#### TASK ITEM:
Where the word "HTML" shows up in the entries below, please copy the whole line.

#### TASK MATERIAL:
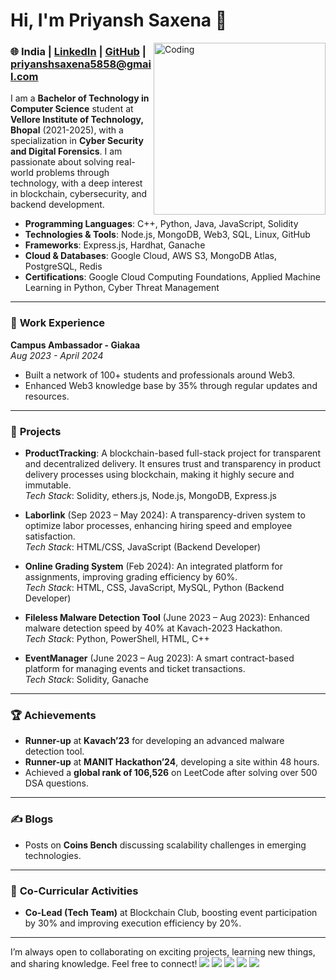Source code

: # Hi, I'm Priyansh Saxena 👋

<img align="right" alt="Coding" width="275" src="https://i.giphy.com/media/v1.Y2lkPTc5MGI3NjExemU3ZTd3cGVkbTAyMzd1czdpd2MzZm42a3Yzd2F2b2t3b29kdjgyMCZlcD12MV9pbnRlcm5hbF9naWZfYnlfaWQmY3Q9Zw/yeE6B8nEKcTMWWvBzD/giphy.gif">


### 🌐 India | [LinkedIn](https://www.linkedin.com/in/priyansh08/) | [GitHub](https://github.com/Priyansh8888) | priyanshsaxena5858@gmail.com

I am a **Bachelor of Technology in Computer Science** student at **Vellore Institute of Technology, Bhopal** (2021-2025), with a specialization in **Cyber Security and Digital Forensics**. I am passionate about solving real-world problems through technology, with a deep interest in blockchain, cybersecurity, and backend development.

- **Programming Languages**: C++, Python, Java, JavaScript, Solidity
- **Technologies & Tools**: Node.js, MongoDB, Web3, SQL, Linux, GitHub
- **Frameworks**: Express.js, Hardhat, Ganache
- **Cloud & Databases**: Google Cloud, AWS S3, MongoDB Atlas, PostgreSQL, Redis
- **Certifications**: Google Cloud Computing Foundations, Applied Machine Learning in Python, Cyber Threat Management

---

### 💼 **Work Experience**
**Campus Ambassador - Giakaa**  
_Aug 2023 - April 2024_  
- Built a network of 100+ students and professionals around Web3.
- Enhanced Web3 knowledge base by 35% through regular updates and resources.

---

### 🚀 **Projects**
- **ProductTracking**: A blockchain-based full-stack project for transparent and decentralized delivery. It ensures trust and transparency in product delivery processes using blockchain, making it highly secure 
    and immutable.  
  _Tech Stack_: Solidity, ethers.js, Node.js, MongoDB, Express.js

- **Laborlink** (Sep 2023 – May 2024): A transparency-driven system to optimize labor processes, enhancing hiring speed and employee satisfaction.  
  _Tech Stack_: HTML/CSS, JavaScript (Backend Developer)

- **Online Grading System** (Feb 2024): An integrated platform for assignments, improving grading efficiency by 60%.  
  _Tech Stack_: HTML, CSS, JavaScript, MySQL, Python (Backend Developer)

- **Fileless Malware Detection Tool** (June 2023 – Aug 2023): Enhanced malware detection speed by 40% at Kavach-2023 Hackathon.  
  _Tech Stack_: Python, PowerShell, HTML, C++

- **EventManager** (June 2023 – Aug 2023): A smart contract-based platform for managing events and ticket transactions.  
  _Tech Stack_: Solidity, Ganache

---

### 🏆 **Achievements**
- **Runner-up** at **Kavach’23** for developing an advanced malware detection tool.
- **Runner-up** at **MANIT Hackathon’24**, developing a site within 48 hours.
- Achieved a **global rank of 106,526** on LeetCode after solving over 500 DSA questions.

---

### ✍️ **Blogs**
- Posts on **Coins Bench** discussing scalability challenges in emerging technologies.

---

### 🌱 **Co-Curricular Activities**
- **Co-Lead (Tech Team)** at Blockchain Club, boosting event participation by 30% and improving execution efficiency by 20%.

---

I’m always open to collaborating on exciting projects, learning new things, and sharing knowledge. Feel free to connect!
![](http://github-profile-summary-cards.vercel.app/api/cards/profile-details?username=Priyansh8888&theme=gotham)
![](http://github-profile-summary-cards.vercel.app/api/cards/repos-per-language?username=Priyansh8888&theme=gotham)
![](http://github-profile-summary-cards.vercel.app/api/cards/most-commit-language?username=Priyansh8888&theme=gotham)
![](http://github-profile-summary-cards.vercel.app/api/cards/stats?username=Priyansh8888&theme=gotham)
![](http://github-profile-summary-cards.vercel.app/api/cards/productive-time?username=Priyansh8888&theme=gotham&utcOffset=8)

#### WRITTEN ANSWER:
  _Tech Stack_: HTML/CSS, JavaScript (Backend Developer)
  _Tech Stack_: HTML, CSS, JavaScript, MySQL, Python (Backend Developer)
  _Tech Stack_: Python, PowerShell, HTML, C++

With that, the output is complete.